Quem nunca teve um dia daqueles que dá vontade de bancar o Michael Douglas em Um Dia de Fúria? Gente má educada no trânsito, furando filas, pessoas incompetentes, egoístas, rudes. Às vezes não parece que você está tendo apenas um mau dia e sim que o mundo todo está podre e frio, um péssimo lugar para se viver. Geralmente nessas situações uma pessoa comum respira fundo e segue em frente, dizendo a si mesmo que “amanhã será um dia melhor”. Ou entra num estado de espírito que só melhora com o uso de remédios psiquiátricos e/ou álcool. Antes um bem estar artificial que nenhum, certo?

Ruth (Melanie Lynskey) é uma solitária auxiliar de enfermagem que tem tolerado com polidez o fato de se ver cercada de pessoas grosseiras, egoístas, intolerantes e preconceituosas. Em silêncio ela pega as mercadorias que outros derrubam das prateleiras do mercado, não reclama quando alguém usa o caixa rápido para passar duzentos itens enquanto ela segura uma caixa de leite pacientemente na fila, pega o cocô de cachorro deixado em seu gramado por algum cão da vizinhança e por aí vai. Apesar de não demonstrar, internamente Ruth passa por uma crise existencial amenizada por ansiolíticos e muita cerveja. A gota d’água acontece quando sua casa é invadida e seu computador, seus remédios e a prataria de sua avó são roubados. Do que uma pessoa decente é capaz se for levada ao seu limite? Essa é a premissa do filme Já Não Me Sinto Em Casa Nesse Mundo, vencedor do prêmio do grande juri no festival de filmes independentes Sundance desse ano.

Ruth, após ter sua casa roubada e perceber que as autoridades estavam pouco se lixando para o que havia lhe acontecido, resolve ir atrás por conta própria dos bandidos para reaver seus bens. Não se trata, claro, do valor material. Se trata de uma missão quixotesca em nome de um mundo melhor. Tudo o que Ruth quer, em suas próprias palavras, é que as pessoas parem de ser cretinas (na verdade o termo usado não foi bem esse).

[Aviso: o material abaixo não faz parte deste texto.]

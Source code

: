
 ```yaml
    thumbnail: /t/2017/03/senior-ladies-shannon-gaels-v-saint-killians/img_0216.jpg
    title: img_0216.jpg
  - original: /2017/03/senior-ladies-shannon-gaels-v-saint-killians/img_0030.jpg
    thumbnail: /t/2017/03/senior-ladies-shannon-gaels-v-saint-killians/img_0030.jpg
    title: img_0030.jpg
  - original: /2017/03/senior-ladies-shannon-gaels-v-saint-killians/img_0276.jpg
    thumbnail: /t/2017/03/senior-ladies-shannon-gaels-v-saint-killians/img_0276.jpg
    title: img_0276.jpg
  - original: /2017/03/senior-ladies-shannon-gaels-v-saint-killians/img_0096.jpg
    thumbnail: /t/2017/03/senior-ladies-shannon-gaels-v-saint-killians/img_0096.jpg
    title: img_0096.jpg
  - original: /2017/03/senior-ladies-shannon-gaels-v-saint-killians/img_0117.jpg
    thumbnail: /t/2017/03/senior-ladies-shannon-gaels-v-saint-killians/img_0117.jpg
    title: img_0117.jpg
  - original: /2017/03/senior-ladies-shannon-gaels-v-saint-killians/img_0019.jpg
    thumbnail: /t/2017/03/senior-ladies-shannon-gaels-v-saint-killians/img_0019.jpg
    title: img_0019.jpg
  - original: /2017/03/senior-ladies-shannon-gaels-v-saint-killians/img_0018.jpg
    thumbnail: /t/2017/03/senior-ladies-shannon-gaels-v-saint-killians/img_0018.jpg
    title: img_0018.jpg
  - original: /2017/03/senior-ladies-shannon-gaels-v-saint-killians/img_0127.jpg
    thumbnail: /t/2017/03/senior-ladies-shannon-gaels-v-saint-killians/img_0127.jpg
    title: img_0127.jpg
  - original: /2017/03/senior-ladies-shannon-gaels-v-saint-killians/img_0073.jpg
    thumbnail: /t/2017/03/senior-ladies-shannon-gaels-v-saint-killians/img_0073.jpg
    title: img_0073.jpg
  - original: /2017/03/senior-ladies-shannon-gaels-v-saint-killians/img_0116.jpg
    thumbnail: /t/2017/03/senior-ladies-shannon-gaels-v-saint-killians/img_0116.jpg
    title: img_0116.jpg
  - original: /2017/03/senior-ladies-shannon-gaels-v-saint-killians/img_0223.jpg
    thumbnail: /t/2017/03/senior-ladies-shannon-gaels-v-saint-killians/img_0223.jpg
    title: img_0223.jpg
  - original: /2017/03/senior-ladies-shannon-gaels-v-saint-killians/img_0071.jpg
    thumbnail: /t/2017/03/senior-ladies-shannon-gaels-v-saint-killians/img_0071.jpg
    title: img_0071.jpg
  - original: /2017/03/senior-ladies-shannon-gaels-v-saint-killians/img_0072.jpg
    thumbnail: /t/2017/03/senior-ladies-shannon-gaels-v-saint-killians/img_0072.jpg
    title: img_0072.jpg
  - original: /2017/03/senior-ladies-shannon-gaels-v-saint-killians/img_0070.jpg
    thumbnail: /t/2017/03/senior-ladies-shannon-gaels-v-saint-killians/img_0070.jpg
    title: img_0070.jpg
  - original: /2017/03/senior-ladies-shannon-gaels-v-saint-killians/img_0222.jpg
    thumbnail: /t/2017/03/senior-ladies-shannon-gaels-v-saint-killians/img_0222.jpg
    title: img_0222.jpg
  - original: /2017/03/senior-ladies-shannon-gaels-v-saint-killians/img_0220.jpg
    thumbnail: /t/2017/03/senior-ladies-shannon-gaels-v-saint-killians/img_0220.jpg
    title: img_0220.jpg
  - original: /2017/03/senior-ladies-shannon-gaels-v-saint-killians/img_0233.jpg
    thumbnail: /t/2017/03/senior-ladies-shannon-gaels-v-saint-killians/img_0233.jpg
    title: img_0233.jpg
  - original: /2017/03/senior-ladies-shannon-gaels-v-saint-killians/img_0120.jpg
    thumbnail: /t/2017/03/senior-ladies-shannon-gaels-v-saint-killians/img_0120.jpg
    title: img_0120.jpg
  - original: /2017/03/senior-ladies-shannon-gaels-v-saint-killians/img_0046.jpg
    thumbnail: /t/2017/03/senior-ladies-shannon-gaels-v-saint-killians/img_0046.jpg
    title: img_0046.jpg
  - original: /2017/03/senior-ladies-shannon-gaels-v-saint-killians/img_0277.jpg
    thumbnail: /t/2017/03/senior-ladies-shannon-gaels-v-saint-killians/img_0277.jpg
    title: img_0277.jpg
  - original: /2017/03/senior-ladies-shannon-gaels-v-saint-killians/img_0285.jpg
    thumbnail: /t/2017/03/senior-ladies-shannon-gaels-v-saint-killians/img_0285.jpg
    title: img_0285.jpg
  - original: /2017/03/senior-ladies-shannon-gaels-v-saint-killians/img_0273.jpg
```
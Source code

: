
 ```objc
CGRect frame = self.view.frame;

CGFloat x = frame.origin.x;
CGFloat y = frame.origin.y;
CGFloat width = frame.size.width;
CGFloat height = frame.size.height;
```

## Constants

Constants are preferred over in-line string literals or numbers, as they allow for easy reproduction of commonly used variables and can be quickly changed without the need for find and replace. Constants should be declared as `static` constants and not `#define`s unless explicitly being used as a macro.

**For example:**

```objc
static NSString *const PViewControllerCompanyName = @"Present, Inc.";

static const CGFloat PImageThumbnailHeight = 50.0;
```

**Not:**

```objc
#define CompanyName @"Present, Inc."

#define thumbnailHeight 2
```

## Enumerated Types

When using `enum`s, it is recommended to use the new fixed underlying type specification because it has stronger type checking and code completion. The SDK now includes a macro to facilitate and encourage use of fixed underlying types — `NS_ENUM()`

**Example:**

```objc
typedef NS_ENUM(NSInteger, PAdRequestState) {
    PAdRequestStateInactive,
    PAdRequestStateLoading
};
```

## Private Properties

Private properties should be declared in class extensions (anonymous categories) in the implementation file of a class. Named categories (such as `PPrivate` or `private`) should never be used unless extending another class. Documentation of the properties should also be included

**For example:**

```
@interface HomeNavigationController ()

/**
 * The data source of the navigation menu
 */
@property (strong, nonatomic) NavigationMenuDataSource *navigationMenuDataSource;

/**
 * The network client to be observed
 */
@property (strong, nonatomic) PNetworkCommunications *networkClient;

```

Ruth não tem exatamente um plano e não faz ideia do tipo de pessoas com as quais irá lidar. Pior: o caminho que Ruth decide trilhar não só põe em risco sua pele mas também sua integridade moral. Felizmente ela encontra um sidekick que, apesar de estranho, tem o material necessário para manter nossa heroína longe do lado escuro da Força. Tony (Elijah Wood) tem o cabelo de padawan, ouve heavy metal, usa um nunchako e shurikens (estrelas ninja) como armas e frequenta a missa no final de semana. Um aliado de fazer inveja a Samwise Gamgee.

img2O filme tem uma mistura de tons alternando humor negro e comédia de absurdo, drama, romance, suspense e até um pouco de gore. Macon Blair faz uma promissora estreia como diretor e realmente deixa aquela vontade de assistir seu próximo trabalho. A fotografia e o trabalho de câmera também estão muito competentes, mas são as atuações o ponto chave da produção. Elijah Wood está incrível como o esquisito e adorável Tony, mas é Melanie Lynskey quem domina o filme interpretando de forma inteligente e nada pretensiosa a tímida Ruth. Seu ar ingênuo e olhar dócil impedem que a vejamos como uma justiceira badass qualquer, mesmo quando ela banca a durona. Ruth é, até o fim, uma pessoa comum levada a uma situação extrema cujos desdobramentos acabam muito além do que ela poderia imaginar. O clímax vai agradar fãs de Tarantino e irmãos Cohen. Gostei muito e recomendo.